Tu as jammé avec Billy Joel récemment, pourquoi ?
J'aime jammer, et Billy est un mec cool. Nous nous sommes soûlés ensemble, c'est tout ce qu'il faut pour me décider à sortir ma guitare. Il y a des gens avec qui je n'arrive pas à m'imaginer sur scène, mais ils ne sont pas très nombreux. Si j'aime une musique je peux la jouer. J'ai quelques difficultés avec le jazz fusion, eh eh eh ! Mais je n'écoute jamais de jazz fusion.


T'arrive-t-il de penser que jouer avec Billy Joel peut affecter ta crédibilité auprès du public ?
Non ! C'est de la rétention anale. Si je devais m'asseoir pour essayer de deviner ce que vont penser les autres, je ne ferais jamais rien et nous serions un groupe très différent. La pire chose au monde est de juger quelqu'un parce qu'il joue avec untel plutôt qu'avec un autre. C'est stupide et prétentieux. Le public devrait plutôt remarquer que j'ai dirigé ma vie de façon à être encore capable de jouer.


Comme toujours avec Guns N' Roses, il y a une controverse, portant cette fois sur la chanson "Look At Your Game Girl", dont l'original est dû à Charles Manson.
Cela ne m'intéresse pas.

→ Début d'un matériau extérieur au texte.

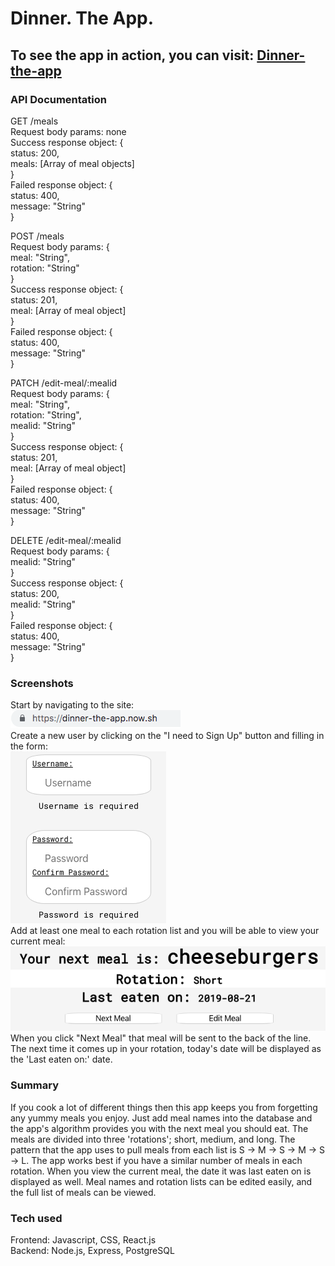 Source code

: # Dinner. The App.

## To see the app in action, you can visit: [Dinner-the-app](https://dinner-the-app.now.sh)

### API Documentation

GET /meals  
Request body params: none  
Success response object: {  
 status: 200,  
 meals: [Array of meal objects]  
}  
Failed response object: {  
 status: 400,  
 message: "String"  
}

POST /meals  
Request body params: {  
 meal: "String",  
 rotation: "String"  
}  
Success response object: {  
 status: 201,  
 meal: [Array of meal object]  
}  
Failed response object: {  
 status: 400,  
 message: "String"  
}

PATCH /edit-meal/:mealid  
Request body params: {  
 meal: "String",  
 rotation: "String",  
 mealid: "String"  
}  
Success response object: {  
 status: 201,  
 meal: [Array of meal object]  
}  
Failed response object: {  
 status: 400,  
 message: "String"  
}

DELETE /edit-meal/:mealid  
Request body params: {  
 mealid: "String"  
}  
Success response object: {  
 status: 200,  
 mealid: "String"  
}  
Failed response object: {  
 status: 400,  
 message: "String"  
}

### Screenshots

Start by navigating to the site:  
<img src="images/address.png">  
Create a new user by clicking on the "I need to Sign Up" button and filling in the form:  
<img src="images/login.png">  
Add at least one meal to each rotation list and you will be able to view your current meal:  
<img src="images/meal.png">  
When you click "Next Meal" that meal will be sent to the back of the line. The next time it comes up in your rotation, today's date will be displayed as the 'Last eaten on:' date.

### Summary

If you cook a lot of different things then this app keeps you from forgetting any yummy meals you enjoy. Just add meal names into the database and the app's algorithm provides you with the next meal you should eat. The meals are divided into three 'rotations'; short, medium, and long. The pattern that the app uses to pull meals from each list is S -> M -> S -> M -> S -> L. The app works best if you have a similar number of meals in each rotation. When you view the current meal, the date it was last eaten on is displayed as well. Meal names and rotation lists can be edited easily, and the full list of meals can be viewed.

### Tech used

Frontend: Javascript, CSS, React.js  
Backend: Node.js, Express, PostgreSQL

En Europe, personne ne s'en soucie, la controverse n'existe qu'à Los Angeles et dans le sud profond des Etats-Unis, où les prêcheurs hurlent chaque fois que nous respirons un peu trop fort !


Que signifie l'inscription cryptique JYE/ZQS, au bas de la couverture de "Spaghetti Incident?" ?
Il y a une signification, mais je l'ai oubliée.


Allez, tu as travaillé sur la couverture de l'album...
Cela n'a rien à voir avec le titre, mais j'ai oublié. Il y a longtemps maintenant. J'ai travaillé depuis sur mon album solo et sur le prochain album de Guns N' Roses. Je n'ai même pas réécouté The Spaghetti Incident? depuis que nous l'avons fini.


Tu devrais. C'est un bon album...
(Rires) Bye bye...


Interview publiée en 1993 dans le magazine "Guitarist".